Top of Records to use

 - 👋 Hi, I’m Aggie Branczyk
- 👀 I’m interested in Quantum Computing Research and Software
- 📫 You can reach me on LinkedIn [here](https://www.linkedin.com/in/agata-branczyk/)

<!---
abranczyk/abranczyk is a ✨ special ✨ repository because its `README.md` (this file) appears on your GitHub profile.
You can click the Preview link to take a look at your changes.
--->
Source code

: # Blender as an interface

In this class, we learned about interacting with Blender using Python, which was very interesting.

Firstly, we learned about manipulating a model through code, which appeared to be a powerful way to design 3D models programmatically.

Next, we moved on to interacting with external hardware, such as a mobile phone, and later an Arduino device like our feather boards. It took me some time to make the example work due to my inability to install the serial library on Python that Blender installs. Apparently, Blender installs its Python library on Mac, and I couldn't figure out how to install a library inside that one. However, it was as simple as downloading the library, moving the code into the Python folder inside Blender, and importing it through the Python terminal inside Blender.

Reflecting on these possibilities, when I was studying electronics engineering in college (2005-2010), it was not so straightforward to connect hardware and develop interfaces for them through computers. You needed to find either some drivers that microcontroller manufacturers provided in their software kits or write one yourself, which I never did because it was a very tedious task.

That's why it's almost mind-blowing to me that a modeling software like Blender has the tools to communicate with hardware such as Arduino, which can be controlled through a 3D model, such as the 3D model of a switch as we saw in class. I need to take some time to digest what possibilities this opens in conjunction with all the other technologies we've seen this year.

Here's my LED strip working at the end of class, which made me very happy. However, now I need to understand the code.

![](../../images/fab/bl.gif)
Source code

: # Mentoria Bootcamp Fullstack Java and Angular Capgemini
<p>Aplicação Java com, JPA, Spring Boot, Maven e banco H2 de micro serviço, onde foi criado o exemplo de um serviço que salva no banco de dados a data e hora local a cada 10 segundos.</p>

Bottom of Records to use

• **What to work on**
Write out the records once more, precisely as they stand.

• **Result below**
 - 👋 Hi, I’m Aggie Branczyk
- 👀 I’m interested in Quantum Computing Research and Software
- 📫 You can reach me on LinkedIn [here](https://www.linkedin.com/in/agata-branczyk/)

<!---
abranczyk/abranczyk is a ✨ special ✨ repository because its `README.md` (this file) appears on your GitHub profile.
You can click the Preview link to take a look at your changes.
--->
Source code

: # Blender as an interface

In this class, we learned about interacting with Blender using Python, which was very interesting.

Firstly, we learned about manipulating a model through code, which appeared to be a powerful way to design 3D models programmatically.

Next, we moved on to interacting with external hardware, such as a mobile phone, and later an Arduino device like our feather boards. It took me some time to make the example work due to my inability to install the serial library on Python that Blender installs. Apparently, Blender installs its Python library on Mac, and I couldn't figure out how to install a library inside that one. However, it was as simple as downloading the library, moving the code into the Python folder inside Blender, and importing it through the Python terminal inside Blender.

Reflecting on these possibilities, when I was studying electronics engineering in college (2005-2010), it was not so straightforward to connect hardware and develop interfaces for them through computers. You needed to find either some drivers that microcontroller manufacturers provided in their software kits or write one yourself, which I never did because it was a very tedious task.

That's why it's almost mind-blowing to me that a modeling software like Blender has the tools to communicate with hardware such as Arduino, which can be controlled through a 3D model, such as the 3D model of a switch as we saw in class. I need to take some time to digest what possibilities this opens in conjunction with all the other technologies we've seen this year.

Here's my LED strip working at the end of class, which made me very happy. However, now I need to understand the code.

![](../../images/fab/bl.gif)
Source code

: # Mentoria Bootcamp Fullstack Java and Angular Capgemini
<p>Aplicação Java com, JPA, Spring Boot, Maven e banco H2 de micro serviço, onde foi criado o exemplo de um serviço que salva no banco de dados a data e hora local a cada 10 segundos.</p>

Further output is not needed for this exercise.